DMcW in today’s SBP.

Very good article and some great quotes.

But I don’t agree with his rescue. A forced capital-raising is more appropriate at this time. Any central bank intervention should be over the dead bodies of the shareholders.

That’s true. I don’t agree with his idea for a rescue either… Lest he be accused of being a moaner, yet failing to come up with ideas! But in all fairness, McW is not a FF Taoiseach/Minister for Finance and even if he was, there’s no way things would have got to this stage.

I don’t think it’s a very good article.

There’s a bit of histrionics going on and a bit of hyperbole.

He seems to be trying to create the impression that a significant number of top US bankers are being ‘rounded up by the FBI’, and that we in banana republic Ireland don’t bother taking action against financial fraudsters. Both of these impressions are false, and he ought to know better.

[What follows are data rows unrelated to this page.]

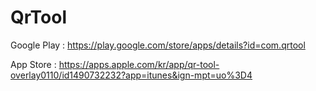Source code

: # QrTool
Google Play : https://play.google.com/store/apps/details?id=com.qrtool

App Store : https://apps.apple.com/kr/app/qr-tool-overlay0110/id1490732232?app=itunes&ign-mpt=uo%3D4
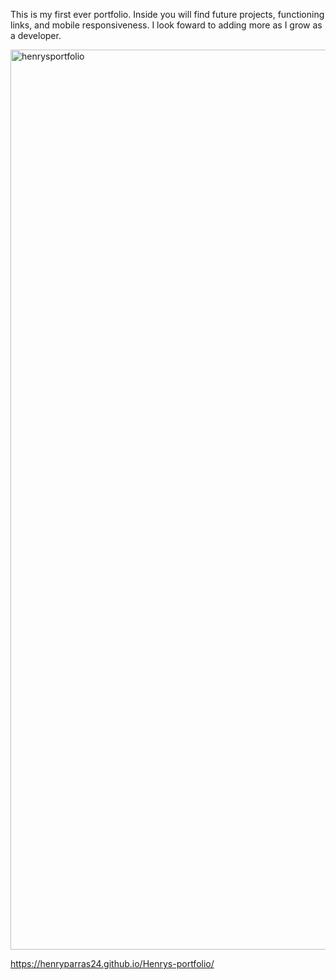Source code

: This is my first ever portfolio. Inside you will find future projects, functioning links, and mobile responsiveness. I look foward to adding more as I grow as a developer.

<img width="1440" alt="henrysportfolio" src="https://user-images.githubusercontent.com/82185621/121275859-658d6100-c882-11eb-9a9a-53e7dce094c3.png">

https://henryparras24.github.io/Henrys-portfolio/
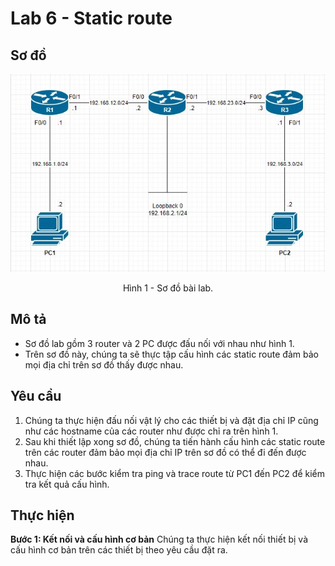 # Lab 6 - Static route

## Sơ đồ

![Picture_1](https://github.com/phucnh1993/training/blob/master/vi/internet/ccna/switching/image/lab-6-diagram.jpg?raw=true)
<div align="center">
    Hình 1 - Sơ đồ bài lab.
</div>

## Mô tả
- Sơ đồ lab gồm 3 router và 2 PC được đấu nối với nhau như hình 1.
- Trên sơ đồ này, chúng ta sẽ thực tập cấu hình các static route đảm bảo mọi địa chỉ trên sơ đồ thấy được nhau.

## Yêu cầu
1. Chúng ta thực hiện đấu nối vật lý cho các thiết bị và đặt địa chỉ IP cũng như các hostname của các router như được chỉ ra trên hình 1.
2. Sau khi thiết lập xong sơ đồ, chúng ta tiến hành cấu hình các static route trên các router đảm bảo mọi địa chỉ IP trên sơ đồ có thể đi đến được nhau.
3. Thực hiện các bước kiểm tra ping và trace route từ PC1 đến PC2 để kiểm tra kết quả cấu hình.

## Thực hiện
**Bước 1: Kết nối và cấu hình cơ bản**
Chúng ta thực hiện kết nối thiết bị và cấu hình cơ bản trên các thiết bị theo yêu cầu đặt ra.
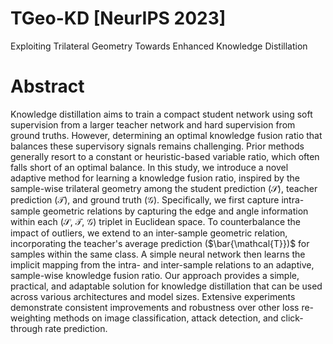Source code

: # TGeo-KD [NeurIPS 2023]
Exploiting Trilateral Geometry Towards Enhanced Knowledge Distillation
# Abstract
Knowledge distillation aims to train a compact student network using soft supervision from a larger teacher network and hard supervision from ground truths. However, determining an optimal knowledge fusion ratio that balances these supervisory signals remains challenging. Prior methods generally resort to a constant or heuristic-based variable ratio, which often falls short of an optimal balance. In this study, we introduce a novel adaptive method for learning a knowledge fusion ratio, inspired by the sample-wise trilateral geometry among the student prediction ($\mathcal{S}$), teacher prediction ($\mathcal{T}$), and ground truth ($\mathcal{G}$). Specifically, we first capture intra-sample geometric relations by capturing the edge and angle information within each ($\mathcal{S}$, $\mathcal{T}$, $\mathcal{G}$) triplet in Euclidean space. To counterbalance the impact of outliers, we extend to an inter-sample geometric relation, incorporating the teacher's average prediction ($\bar{\mathcal{T}})$ for samples within the same class. A simple neural network then learns the implicit mapping from the intra- and inter-sample relations to an adaptive, sample-wise knowledge fusion ratio. Our approach provides a simple, practical, and adaptable solution for knowledge distillation that can be used across various architectures and model sizes. Extensive experiments demonstrate consistent improvements and robustness over other loss re-weighting methods on image classification, attack detection, and click-through rate prediction.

The number of US mortgage brokers who have been targetted by the Fibbies is a tiny, tiny percentage of the total number. Same with US bankers.

This statement is also pure bullshit, and again he ought to know better:-

Is he seriously suggesting off-balance sheet debts are a good way to go??

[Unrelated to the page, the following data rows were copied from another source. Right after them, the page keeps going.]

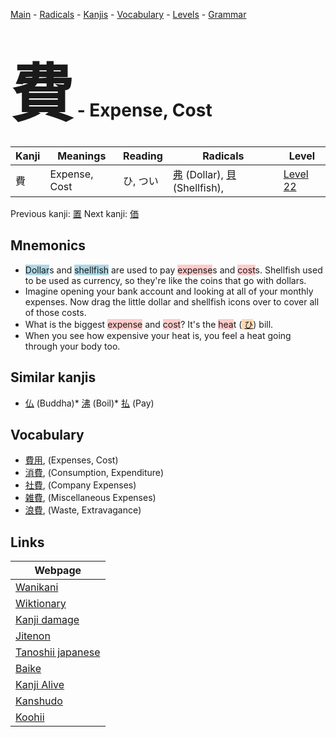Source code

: <style> bigfont {font-size: 100px}</style>
[Main](../README.md) -
[Radicals](../radicals.md) -
[Kanjis](../kanjis.md) -
[Vocabulary](../vocabulary.md) -
[Levels](../levels.md) -
[Grammar](../grammar.md)
# <bigfont> 費</bigfont> - Expense, Cost 

| Kanji | Meanings | Reading | Radicals | Level |
| --- | --- | --- | --- | --- |
| 費 | Expense, Cost | ひ, つい | [弗](../radicals/弗.md) (Dollar), [貝](../radicals/貝.md) (Shellfish),  | [Level 22](../levels/wk_level22.md) |

Previous kanji: [置](置.md) Next kanji: [価](価.md) 

## Mnemonics
 * <span style="background-color:#ADD8E6"> Dollar</span>s and <span style="background-color:#ADD8E6"> shellfish</span> are used to pay <span style="background-color:#ffcccb"> expense</span>s and <span style="background-color:#ffcccb"> cost</span>s. Shellfish used to be used as currency, so they're like the coins that go with dollars.
* Imagine opening your bank account and looking at all of your monthly expenses. Now drag the little dollar and shellfish icons over to cover all of those costs.
* What is the biggest <span style="background-color:#ffcccb"> expense</span> and <span style="background-color:#ffcccb"> cost</span>? It's the <span style="background-color:#ffcccb"> hea</span>t (<span style="background-color:#fed8b1"> [ひ](https://jisho.org/search/ひ)</span>) bill.
* When you see how expensive your heat is, you feel a heat going through your body too.


## Similar kanjis
 * [仏](仏.md) (Buddha)* [沸](沸.md) (Boil)* [払](払.md) (Pay)


## Vocabulary
 * [費用](../vocabulary/費.md), (Expenses, Cost)
* [消費](../vocabulary/費.md), (Consumption, Expenditure)
* [社費](../vocabulary/費.md), (Company Expenses)
* [雑費](../vocabulary/費.md), (Miscellaneous Expenses)
* [浪費](../vocabulary/費.md), (Waste, Extravagance)



## Links 

| Webpage |
| --- |
| [Wanikani          ](https://www.wanikani.com/kanji/費) |
| [Wiktionary        ](https://en.wiktionary.org/wiki/費) |
| [Kanji damage      ](http://www.kanjidamage.com/kanji/search?utf8=✓&q=費) |
| [Jitenon           ](https://jitenon.com/kanji/費) |
| [Tanoshii japanese ](https://www.tanoshiijapanese.com/dictionary/kanji.cfm?k=費) |
| [Baike             ](https://baike.baidu.com/item/費) |
| [Kanji Alive       ](https://app.kanjialive.com/費) |
| [Kanshudo          ](https://www.kanshudo.com/searchmn?q=費) |
| [Koohii            ](https://kanji.koohii.com/study/kanji/費) |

No, I think hs is trying to give the impression a significant number of top US bankers are being ‘rounded up by the FBI’.

FBI holds 406 for mortgage fraud:


I’m not sure if it is clumsy phrasing, but if you securitise and sell a bundle of loans, someone else is holding the risk. But this is not really the same as off balance sheet, so I am a little confused (off balance sheet to my mind is a VIE (Variable Interest Entity) like a SIV in which the bank retains some or all ownership and so risk.

I love the way that when I opened that article there was not just one, but two ads for myhome.ie.

A hastily written panicky kind of article in my view. AFAIK the Fed is not leasing shares of US banks, they are taking in debt instruments of US broker-dealers (Goldman, Morgan Stanley etc) in return for discount window financing. The main banks have always had access to the discount window, and in addition, all can now use mortgage-backed securities in return for financing.

Many small regional banks don’t have such access, and as in the Savings and Loan crisis of the early 1990s, about 30% will go to the wall.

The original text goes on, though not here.